New York – Dealers and their buying group representatives are giving a big thumbs-down on a possible Kindle-based checkout system reportedly developed by Amazon.com.
According to a report this week by the Wall Street Journal, the e-tailer may begin offering the checkout system, and other services like website development and data analysis, to brick-and-mortar retailers as early as this summer.
But Amazon’s reception may be frosty, based on a survey of merchants who expressed grave concerns about sharing invaluable customer data, and sensitive product and pricing information, with a major competitor.
“The main concern I would have would be the data that Amazon could get about our customers, our products, our pricing and our promotions,” said Bill Trawick, president and executive director of the NATM Buying Corp., a buying group for regional CE and appliance chains. “I can’t see why [dealers] would need this support.”
Daniel Pidgeon, chairman of Starpower Home Entertainment Systems, the Dallas-based specialty dealer and custom integrator, agreed. “Sharing our data with a competitor, that could take a follow-up sale. Process payments and let them have all the information on our customers? Why would we want to do that?”
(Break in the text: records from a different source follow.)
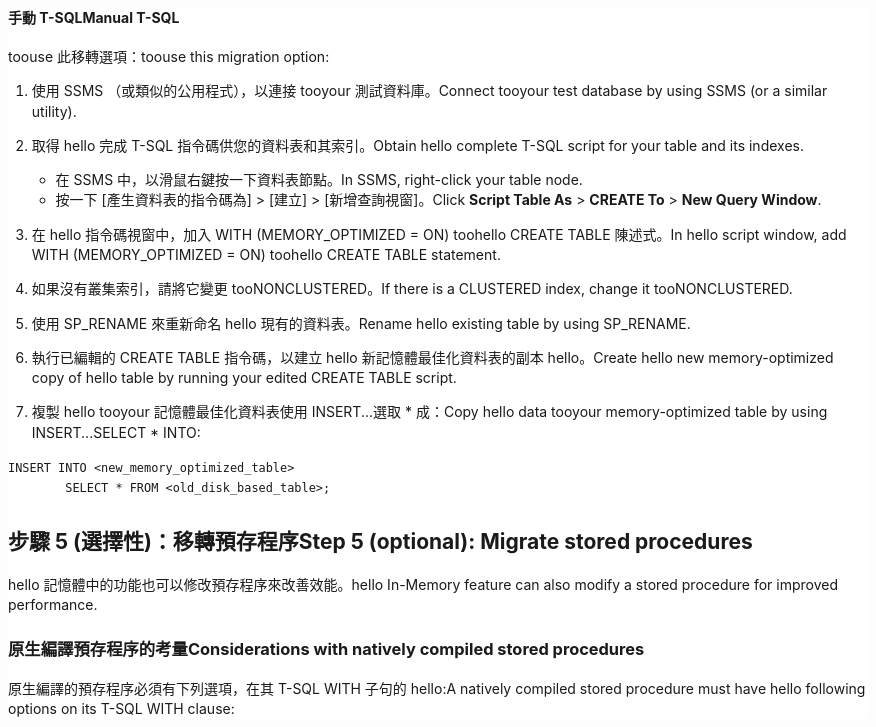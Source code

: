 #### <a name="manual-t-sql"></a><span data-ttu-id="be620-142">手動 T-SQL</span><span class="sxs-lookup"><span data-stu-id="be620-142">Manual T-SQL</span></span>
<span data-ttu-id="be620-143">toouse 此移轉選項：</span><span class="sxs-lookup"><span data-stu-id="be620-143">toouse this migration option:</span></span>

1. <span data-ttu-id="be620-144">使用 SSMS （或類似的公用程式），以連接 tooyour 測試資料庫。</span><span class="sxs-lookup"><span data-stu-id="be620-144">Connect tooyour test database by using SSMS (or a similar utility).</span></span>
2. <span data-ttu-id="be620-145">取得 hello 完成 T-SQL 指令碼供您的資料表和其索引。</span><span class="sxs-lookup"><span data-stu-id="be620-145">Obtain hello complete T-SQL script for your table and its indexes.</span></span>
   
   * <span data-ttu-id="be620-146">在 SSMS 中，以滑鼠右鍵按一下資料表節點。</span><span class="sxs-lookup"><span data-stu-id="be620-146">In SSMS, right-click your table node.</span></span>
   * <span data-ttu-id="be620-147">按一下 [產生資料表的指令碼為] > [建立] > [新增查詢視窗]。</span><span class="sxs-lookup"><span data-stu-id="be620-147">Click **Script Table As** > **CREATE To** > **New Query Window**.</span></span>
3. <span data-ttu-id="be620-148">在 hello 指令碼視窗中，加入 WITH (MEMORY_OPTIMIZED = ON) toohello CREATE TABLE 陳述式。</span><span class="sxs-lookup"><span data-stu-id="be620-148">In hello script window, add WITH (MEMORY_OPTIMIZED = ON) toohello CREATE TABLE statement.</span></span>
4. <span data-ttu-id="be620-149">如果沒有叢集索引，請將它變更 tooNONCLUSTERED。</span><span class="sxs-lookup"><span data-stu-id="be620-149">If there is a CLUSTERED index, change it tooNONCLUSTERED.</span></span>
5. <span data-ttu-id="be620-150">使用 SP_RENAME 來重新命名 hello 現有的資料表。</span><span class="sxs-lookup"><span data-stu-id="be620-150">Rename hello existing table by using SP_RENAME.</span></span>
6. <span data-ttu-id="be620-151">執行已編輯的 CREATE TABLE 指令碼，以建立 hello 新記憶體最佳化資料表的副本 hello。</span><span class="sxs-lookup"><span data-stu-id="be620-151">Create hello new memory-optimized copy of hello table by running your edited CREATE TABLE script.</span></span>
7. <span data-ttu-id="be620-152">複製 hello tooyour 記憶體最佳化資料表使用 INSERT...選取 * 成：</span><span class="sxs-lookup"><span data-stu-id="be620-152">Copy hello data tooyour memory-optimized table by using INSERT...SELECT * INTO:</span></span>

```
INSERT INTO <new_memory_optimized_table>
        SELECT * FROM <old_disk_based_table>;
```


## <a name="step-5-optional-migrate-stored-procedures"></a><span data-ttu-id="be620-153">步驟 5 (選擇性)：移轉預存程序</span><span class="sxs-lookup"><span data-stu-id="be620-153">Step 5 (optional): Migrate stored procedures</span></span>
<span data-ttu-id="be620-154">hello 記憶體中的功能也可以修改預存程序來改善效能。</span><span class="sxs-lookup"><span data-stu-id="be620-154">hello In-Memory feature can also modify a stored procedure for improved performance.</span></span>

### <a name="considerations-with-natively-compiled-stored-procedures"></a><span data-ttu-id="be620-155">原生編譯預存程序的考量</span><span class="sxs-lookup"><span data-stu-id="be620-155">Considerations with natively compiled stored procedures</span></span>
<span data-ttu-id="be620-156">原生編譯的預存程序必須有下列選項，在其 T-SQL WITH 子句的 hello:</span><span class="sxs-lookup"><span data-stu-id="be620-156">A natively compiled stored procedure must have hello following options on its T-SQL WITH clause:</span></span>
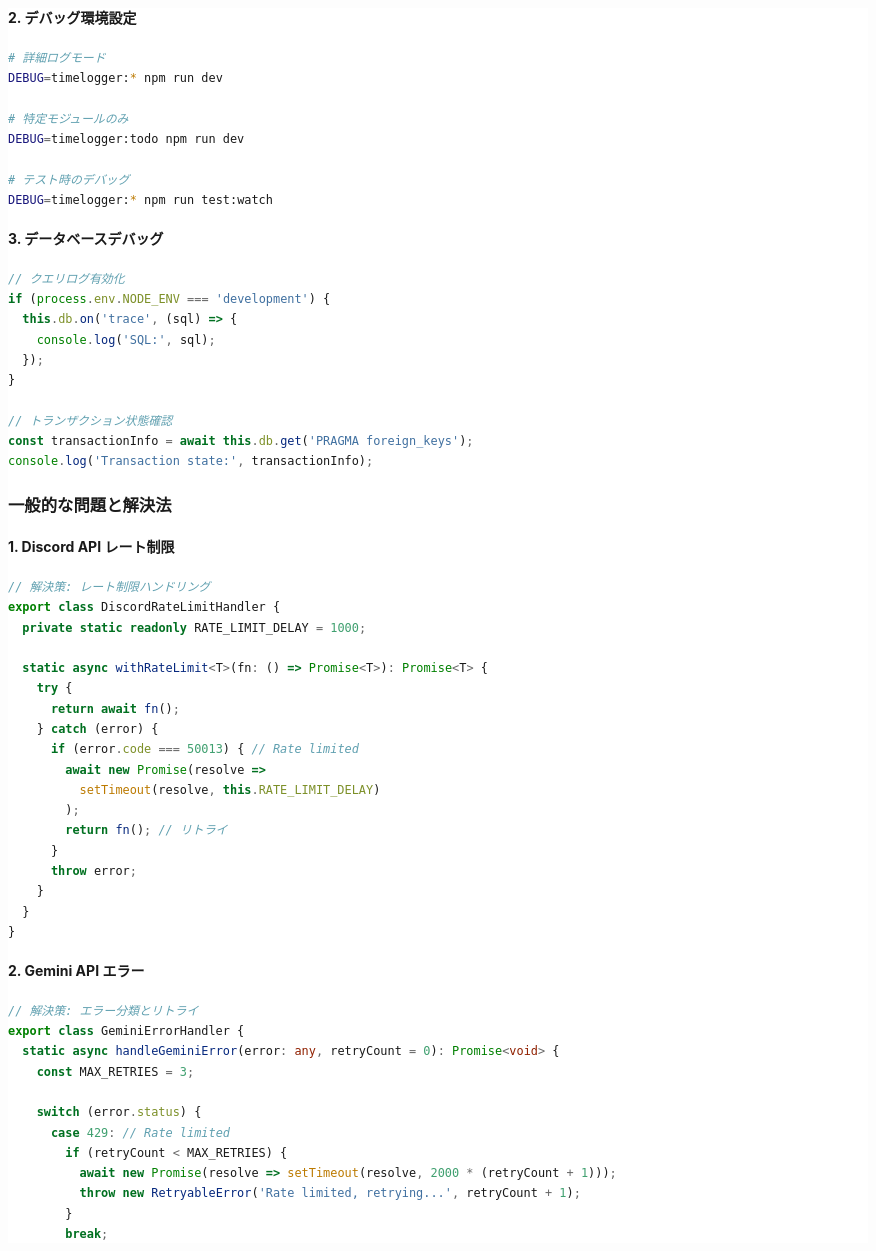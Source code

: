 #### 2. デバッグ環境設定
```bash
# 詳細ログモード
DEBUG=timelogger:* npm run dev

# 特定モジュールのみ
DEBUG=timelogger:todo npm run dev

# テスト時のデバッグ
DEBUG=timelogger:* npm run test:watch
```

#### 3. データベースデバッグ
```typescript
// クエリログ有効化
if (process.env.NODE_ENV === 'development') {
  this.db.on('trace', (sql) => {
    console.log('SQL:', sql);
  });
}

// トランザクション状態確認
const transactionInfo = await this.db.get('PRAGMA foreign_keys');
console.log('Transaction state:', transactionInfo);
```

### 一般的な問題と解決法

#### 1. Discord API レート制限
```typescript
// 解決策: レート制限ハンドリング
export class DiscordRateLimitHandler {
  private static readonly RATE_LIMIT_DELAY = 1000;
  
  static async withRateLimit<T>(fn: () => Promise<T>): Promise<T> {
    try {
      return await fn();
    } catch (error) {
      if (error.code === 50013) { // Rate limited
        await new Promise(resolve => 
          setTimeout(resolve, this.RATE_LIMIT_DELAY)
        );
        return fn(); // リトライ
      }
      throw error;
    }
  }
}
```

#### 2. Gemini API エラー
```typescript
// 解決策: エラー分類とリトライ
export class GeminiErrorHandler {
  static async handleGeminiError(error: any, retryCount = 0): Promise<void> {
    const MAX_RETRIES = 3;
    
    switch (error.status) {
      case 429: // Rate limited
        if (retryCount < MAX_RETRIES) {
          await new Promise(resolve => setTimeout(resolve, 2000 * (retryCount + 1)));
          throw new RetryableError('Rate limited, retrying...', retryCount + 1);
        }
        break;
```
Frank Sandtner, member services VP for the Nationwide Marketing Group, described the prospect of an Amazon checkout system as “scary for an independent retailer.”
“Amazon is a competitor [and] could request to view or copy your data, which is a big risk,” he told TWICE.
Sandtner noted that Nationwide, which serves more than 3,500 independent dealers, is developing its own point-of-sale (POS) system for members that will be tailored to the majap, CE and home-furnishings markets. The pilot program will be discussed with members at the group’s spring meeting next month.
“What Amazon is going to realize is that the POS market is very fragmented, and to do it right they are going to have to spend plenty of time and resources to do it. In effect, we are ahead of Amazon for our members on this,” he said.
The Wall Street Journal report was based on anonymous sources who said Amazon’s retail services plans are fluid, and could be delayed, altered or canceled.